Pictures paired with source code
---+---

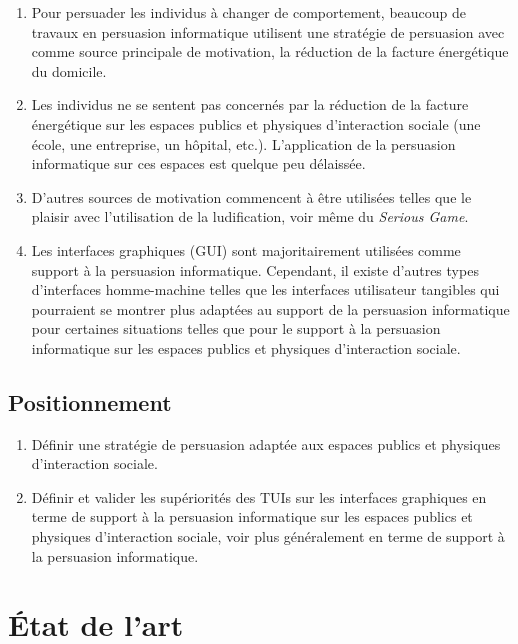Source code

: \documentclass[10pt,a5paper,twoside]{article}
\begin{document}
\begin{enumerate}
\def\labelenumi{\arabic{enumi}.}
\itemsep1pt\parskip0pt
\item
  Pour persuader les individus à changer de comportement, beaucoup de
  travaux en persuasion informatique utilisent une stratégie de
  persuasion avec comme source principale de motivation, la réduction de
  la facture énergétique du domicile.
\item
  Les individus ne se sentent pas concernés par la réduction de la
  facture énergétique sur les espaces publics et physiques d'interaction
  sociale (une école, une entreprise, un hôpital, etc.). L'application
  de la persuasion informatique sur ces espaces est quelque peu
  délaissée.
\item
  D'autres sources de motivation commencent à être utilisées telles que
  le plaisir avec l'utilisation de la ludification, voir même du
  \emph{Serious Game}.
\item
  Les interfaces graphiques (GUI) sont majoritairement utilisées comme
  support à la persuasion informatique. Cependant, il existe d'autres
  types d'interfaces homme-machine telles que les interfaces utilisateur
  tangibles qui pourraient se montrer plus adaptées au support de la
  persuasion informatique pour certaines situations telles que pour le
  support à la persuasion informatique sur les espaces publics et
  physiques d'interaction sociale.
\end{enumerate}

\subsection{Positionnement}\label{positionnement}

\begin{enumerate}
\def\labelenumi{\arabic{enumi}.}
\itemsep1pt\parskip0pt
\item
  Définir une stratégie de persuasion adaptée aux espaces publics et
  physiques d'interaction sociale.
\item
  Définir et valider les supériorités des TUIs sur les interfaces
  graphiques en terme de support à la persuasion informatique sur les
  espaces publics et physiques d'interaction sociale, voir plus
  généralement en terme de support à la persuasion informatique.
\end{enumerate}

\section{État de l'art}\label{uxe9tat-de-lart}
\end{document}
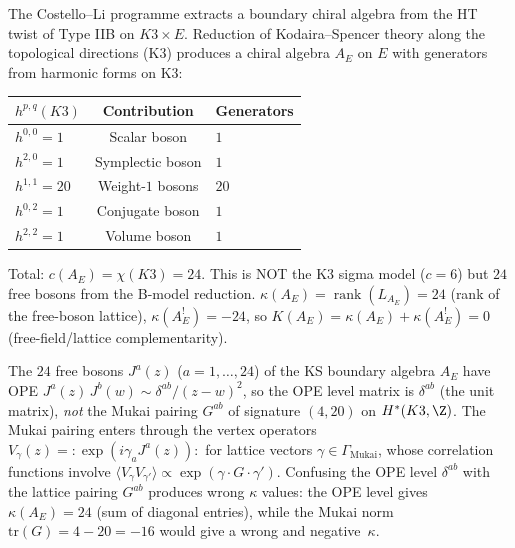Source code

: \begin{construction}
\label{constr:costello-li-k3xe}
The Costello--Li programme extracts a boundary chiral algebra from
the HT twist of Type IIB on $K3 \times E$. Reduction of
Kodaira--Spencer theory along the topological directions (K3)
produces a chiral algebra $A_E$ on $E$ with generators from
harmonic forms on K3:
\begin{center}
\small
\renewcommand{\arraystretch}{1.2}
\begin{tabular}{lcl}
$h^{p,q}(K3)$ & Contribution & Generators \\
\hline
$h^{0,0} = 1$ & Scalar boson & $1$ \\
$h^{2,0} = 1$ & Symplectic boson & $1$ \\
$h^{1,1} = 20$ & Weight-$1$ bosons & $20$ \\
$h^{0,2} = 1$ & Conjugate boson & $1$ \\
$h^{2,2} = 1$ & Volume boson & $1$
\end{tabular}
\end{center}
Total: $c(A_E) = \chi(K3) = 24$. This is NOT the K3 sigma model
($c = 6$) but $24$ free bosons from the B-model reduction.
$\kappa(A_E) = \operatorname{rank}(L_{A_E}) = 24$
\textup{(}rank of the free-boson lattice\textup{)},
$\kappa(A_E^!) = -24$, so
$K(A_E) = \kappa(A_E) + \kappa(A_E^!) = 0$
\textup{(}free-field/lattice complementarity\textup{)}.
\end{construction}

\begin{warning}
\label{warn:ope-level-mukai}
The $24$ free bosons $J^a(z)$ ($a = 1, \ldots, 24$) of the KS
boundary algebra $A_E$ have OPE
$J^a(z)\,J^b(w) \sim \delta^{ab}/(z-w)^2$,
so the OPE level matrix is $\delta^{ab}$ (the unit matrix),
\emph{not} the Mukai pairing $G^{ab}$ of signature $(4,20)$ on
$H^*(K3, \Z)$. The Mukai pairing enters through the vertex
operators $V_\gamma(z) = {:}\!\exp(i\gamma_a J^a(z))\!{:}$
for lattice vectors $\gamma \in \Gamma_{\mathrm{Mukai}}$,
whose correlation functions involve
$\langle V_\gamma V_{\gamma'} \rangle \propto
\exp(\gamma \cdot G \cdot \gamma')$. Confusing the OPE level
$\delta^{ab}$ with the lattice pairing $G^{ab}$ produces wrong
$\kappa$ values: the OPE level gives $\kappa(A_E) = 24$
(sum of diagonal entries), while the Mukai norm
$\mathrm{tr}(G) = 4 - 20 = -16$ would give a wrong and
negative~$\kappa$.
\end{warning}

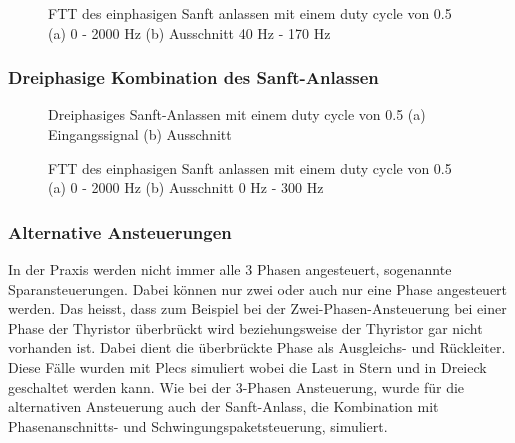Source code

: \begin{figure}[ht!]
	\centering
	\qquad
	\caption{FTT des einphasigen Sanft anlassen mit einem duty cycle von 0.5 (a) 0 - 2000 Hz (b) Ausschnitt 40 Hz - 170 Hz}
	\label{fig:einphasiges_Sanft_anlassen_FTT}
\end{figure}




\subsubsection{Dreiphasige Kombination des Sanft-Anlassen}


\begin{figure}[ht!]
	\centering
	\qquad
	\caption{Dreiphasiges Sanft-Anlassen mit einem duty cycle von 0.5 (a) Eingangssignal (b) Ausschnitt}
	\label{fig:drei_phasiges_Sanft_anlassen}
\end{figure}

\begin{figure}[ht!]
	\centering
	\qquad
	\caption{FTT des einphasigen Sanft anlassen mit einem duty cycle von 0.5 (a) 0 - 2000 Hz (b) Ausschnitt 0 Hz - 300 Hz}
	\label{fig:dreiphasiges_Sanft_anlassen_FTT}
\end{figure}





\newpage

\subsubsection{Alternative Ansteuerungen}
In der Praxis werden nicht immer alle 3 Phasen angesteuert, sogenannte Sparansteuerungen. Dabei können nur zwei oder auch nur eine Phase angesteuert werden. Das heisst, dass zum Beispiel bei der Zwei-Phasen-Ansteuerung bei einer Phase der Thyristor überbrückt wird beziehungsweise der Thyristor gar nicht vorhanden ist. Dabei dient die überbrückte Phase als Ausgleichs- und Rückleiter. Diese Fälle wurden mit Plecs simuliert wobei die Last in Stern und in Dreieck geschaltet werden kann. Wie bei der 3-Phasen Ansteuerung, wurde für die alternativen Ansteuerung auch der Sanft-Anlass, die Kombination mit Phasenanschnitts- und Schwingungspaketsteuerung, simuliert.

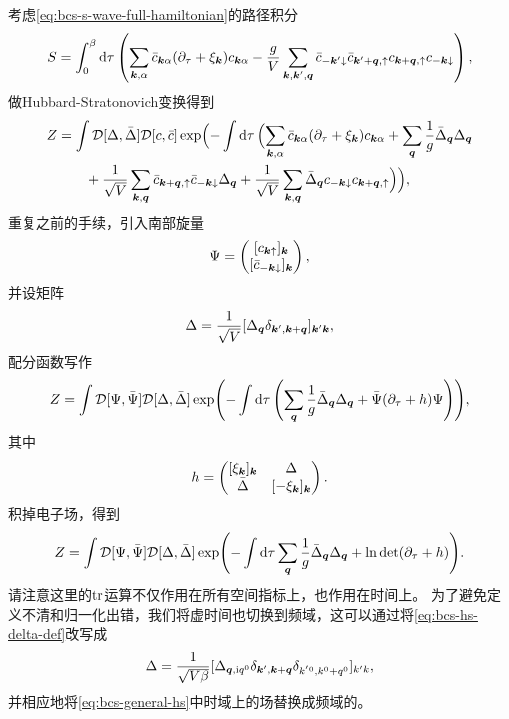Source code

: 考虑\eqref{eq:bcs-s-wave-full-hamiltonian}的路径积分
\begin{equation}
    S = \int_0^\beta \dd{\tau} \left( \sum_{\vb*{k}, \alpha} \bar{c}_{\vb*{k} \alpha} (\partial_\tau + \xi_{\vb*{k}}) c_{\vb*{k} \alpha} - \frac{g}{V} \sum_{\vb*{k}, \vb*{k}', \vb*{q}} \bar{c}_{-\vb*{k}' \downarrow} \bar{c}_{\vb*{k}' + \vb*{q}, \uparrow} c_{\vb*{k} + \vb*{q}, \uparrow} c_{- \vb*{k} \downarrow} \right),
\end{equation}
做Hubbard-Stratonovich变换得到
\begin{equation}
    \begin{aligned}
        Z &= \int \mathcal{D} [\Delta, \bar{\Delta}] \mathcal{D} [c, \bar{c}] \exp\Bigl( - \int \dd{\tau} \Bigl( \sum_{\vb*{k}, \alpha} \bar{c}_{\vb*{k} \alpha} (\partial_\tau + \xi_{\vb*{k}}) c_{\vb*{k} \alpha} + \sum_{\vb*{q}} \frac{1}{g} \bar{\Delta}_{\vb*{q}} \Delta_{\vb*{q}} \\
        &\quad \quad + \frac{1}{\sqrt{V}} \sum_{\vb*{k}, \vb*{q}} \bar{c}_{\vb*{k} + \vb*{q}, \uparrow} \bar{c}_{-\vb*{k} \downarrow} \Delta_{\vb*{q}} + \frac{1}{\sqrt{V}} \sum_{\vb*{k}, \vb*{q}} \bar{\Delta}_{\vb*{q}} c_{- \vb*{k} \downarrow} c_{\vb*{k} + \vb*{q}, \uparrow} \Bigr) \Bigr),
    \end{aligned}
    \label{eq:bcs-general-hs}
\end{equation}
重复之前的手续，引入南部旋量
\begin{equation}
    \Psi = \pmqty{ [c_{\vb*{k} \uparrow}]_{\vb*{k}} \\ [\bar{c}_{-\vb*{k} \downarrow}]_{\vb*{k}} },
\end{equation}
并设矩阵
\begin{equation}
    \Delta = \frac{1}{\sqrt{V}} [\Delta_{\vb*{q}} \delta_{\vb*{k}', \vb*{k}+\vb*{q}}]_{\vb*{k}' \vb*{k}},
    \label{eq:bcs-hs-delta-def}
\end{equation}
配分函数写作
\[
    Z = \int \mathcal{D} [\Psi, \bar{\Psi}] \mathcal{D} [\Delta, \bar{\Delta}] \exp(- \int \dd{\tau} \left( \sum_{\vb*{q}} \frac{1}{g} \bar{\Delta}_{\vb*{q}} \Delta_{\vb*{q}} + \bar{\Psi} (\partial_\tau + h) \Psi \right) ),
\]
其中
\begin{equation}
    h = \pmqty{[\xi_{\vb*{k}}]_{\vb*{k}} & \Delta \\ \bar{\Delta} & [- \xi_{\vb*{k}}]_{\vb*{k}}}.
\end{equation}
积掉电子场，得到
\begin{equation}
    Z = \int \mathcal{D} [\Psi, \bar{\Psi}] \mathcal{D} [\Delta, \bar{\Delta}] \exp(- \int \dd{\tau} \sum_{\vb*{q}} \frac{1}{g} \bar{\Delta}_{\vb*{q}} \Delta_{\vb*{q}} + \ln \det (\partial_\tau + h) ).
\end{equation}
请注意这里的$\trace$运算不仅作用在所有空间指标上，也作用在时间上。
为了避免定义不清和归一化出错，我们将虚时间也切换到频域，这可以通过将\eqref{eq:bcs-hs-delta-def}改写成
\begin{equation}
    \Delta = \frac{1}{\sqrt{V \beta}} [\Delta_{\vb*{q}, \mathrm{i} q^0} \delta_{\vb*{k}', \vb*{k} + \vb*{q}} \delta_{k^{'0}, k^0 + q^0}]_{k' k},
    \label{eq:bcs-hs-fully-freq-delta}
\end{equation}
并相应地将\eqref{eq:bcs-general-hs}中时域上的场替换成频域的。

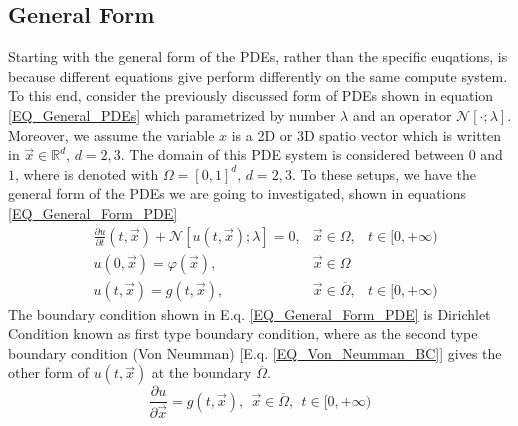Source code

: \subsection{General Form}
Starting with the general form of the PDEs, rather than the specific euqations, is because 
different equations give perform differently on the same compute system.
To this end, consider the previously discussed form of PDEs shown in 
equation \ref{EQ_General_PDEs} which parametrized by number $\lambda$ and an operator $\mathcal{N}[\cdot; \lambda]$.
Moreover, we assume the variable $x$ is a 2D or 3D spatio vector which is written in 
$\vec{x} \in \mathbb{R}^d$, $d = 2, 3$.
The domain of this PDE system is considered between $0$ and $1$, where is denoted with $\Omega = [0, 1]^d$, $d = 2,3$.
To these setups, we have the general form of the PDEs we are going to investigated, shown in equations \ref{EQ_General_Form_PDE}
\begin{align}\label{EQ_General_Form_PDE}
  &\frac{\partial u}{\partial t}\left(t,\vec{x}\right) + \mathcal{N}\left[u(t,\vec{x});\lambda\right] = 0, &\vec{x}\in\Omega, &t\in[0, +\infty) \nonumber\\
  &u\left(0,\vec{x}\right) = \varphi (\vec{x}), &\vec{x}\in\Omega & \\
  &u\left(t,\vec{x}\right) = g (t,\vec{x}),     &\vec{x}\in \overline{\Omega}, &t\in[0, +\infty) \nonumber
\end{align}
The boundary condition shown in E.q. \ref{EQ_General_Form_PDE} is Dirichlet Condition known as first type boundary condition, where as the 
second type boundary condition (Von Neumman) [E.q. \ref{EQ_Von_Neumman_BC}] gives the other form of $u(t,\vec{x})$ at the boundary $\overline{\Omega}$.
\begin{equation}\label{EQ_Von_Neumman_BC}
  \frac{\partial u}{\partial \vec{x}} = g(t, \vec{x}),\:\: \vec{x}\in \overline{\Omega}, \:\:t\in[0, +\infty)
\end{equation}


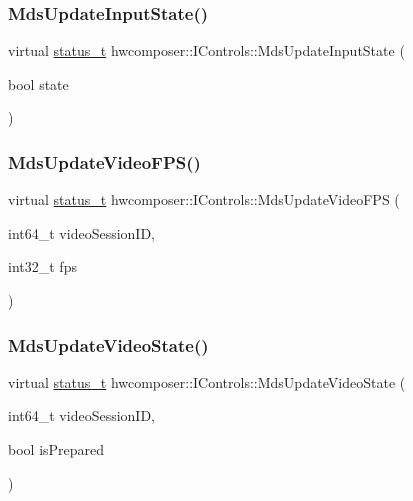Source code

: \subsubsection{\texorpdfstring{Mds\+Update\+Input\+State()}{MdsUpdateInputState()}}
{\footnotesize\ttfamily virtual \mbox{\hyperlink{hwcserviceapi_8h_a3806fb2027d9a316d8ca8d9b8b8eb96f}{status\+\_\+t}} hwcomposer\+::\+I\+Controls\+::\+Mds\+Update\+Input\+State (\begin{DoxyParamCaption}\item[{bool}]{state }\end{DoxyParamCaption})\hspace{0.3cm}{\ttfamily [pure virtual]}}

\mbox{\label{classhwcomposer_1_1IControls_a15c005a5a1c9c0a5a30ffebefdfb6b6f}} 
\subsubsection{\texorpdfstring{Mds\+Update\+Video\+F\+P\+S()}{MdsUpdateVideoFPS()}}
{\footnotesize\ttfamily virtual \mbox{\hyperlink{hwcserviceapi_8h_a3806fb2027d9a316d8ca8d9b8b8eb96f}{status\+\_\+t}} hwcomposer\+::\+I\+Controls\+::\+Mds\+Update\+Video\+F\+PS (\begin{DoxyParamCaption}\item[{int64\+\_\+t}]{video\+Session\+ID,  }\item[{int32\+\_\+t}]{fps }\end{DoxyParamCaption})\hspace{0.3cm}{\ttfamily [pure virtual]}}

\mbox{\label{classhwcomposer_1_1IControls_ad2d374da82a11a7a6b2bade97dc87955}} 
\subsubsection{\texorpdfstring{Mds\+Update\+Video\+State()}{MdsUpdateVideoState()}}
{\footnotesize\ttfamily virtual \mbox{\hyperlink{hwcserviceapi_8h_a3806fb2027d9a316d8ca8d9b8b8eb96f}{status\+\_\+t}} hwcomposer\+::\+I\+Controls\+::\+Mds\+Update\+Video\+State (\begin{DoxyParamCaption}\item[{int64\+\_\+t}]{video\+Session\+ID,  }\item[{bool}]{is\+Prepared }\end{DoxyParamCaption})\hspace{0.3cm}{\ttfamily [pure virtual]}}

---+---

With the pictures omitted, set down each line exactly, starting at the first line of the records above and ending with the line that contains "Les interfaces graphiques".

> WORKED SOLUTION:
Source code

: \documentclass[10pt,a5paper,twoside]{article}
\begin{document}
\begin{enumerate}
\def\labelenumi{\arabic{enumi}.}
\itemsep1pt\parskip0pt
\item
  Pour persuader les individus à changer de comportement, beaucoup de
  travaux en persuasion informatique utilisent une stratégie de
  persuasion avec comme source principale de motivation, la réduction de
  la facture énergétique du domicile.
\item
  Les individus ne se sentent pas concernés par la réduction de la
  facture énergétique sur les espaces publics et physiques d'interaction
  sociale (une école, une entreprise, un hôpital, etc.). L'application
  de la persuasion informatique sur ces espaces est quelque peu
  délaissée.
\item
  D'autres sources de motivation commencent à être utilisées telles que
  le plaisir avec l'utilisation de la ludification, voir même du
  \emph{Serious Game}.
\item
  Les interfaces graphiques (GUI) sont majoritairement utilisées comme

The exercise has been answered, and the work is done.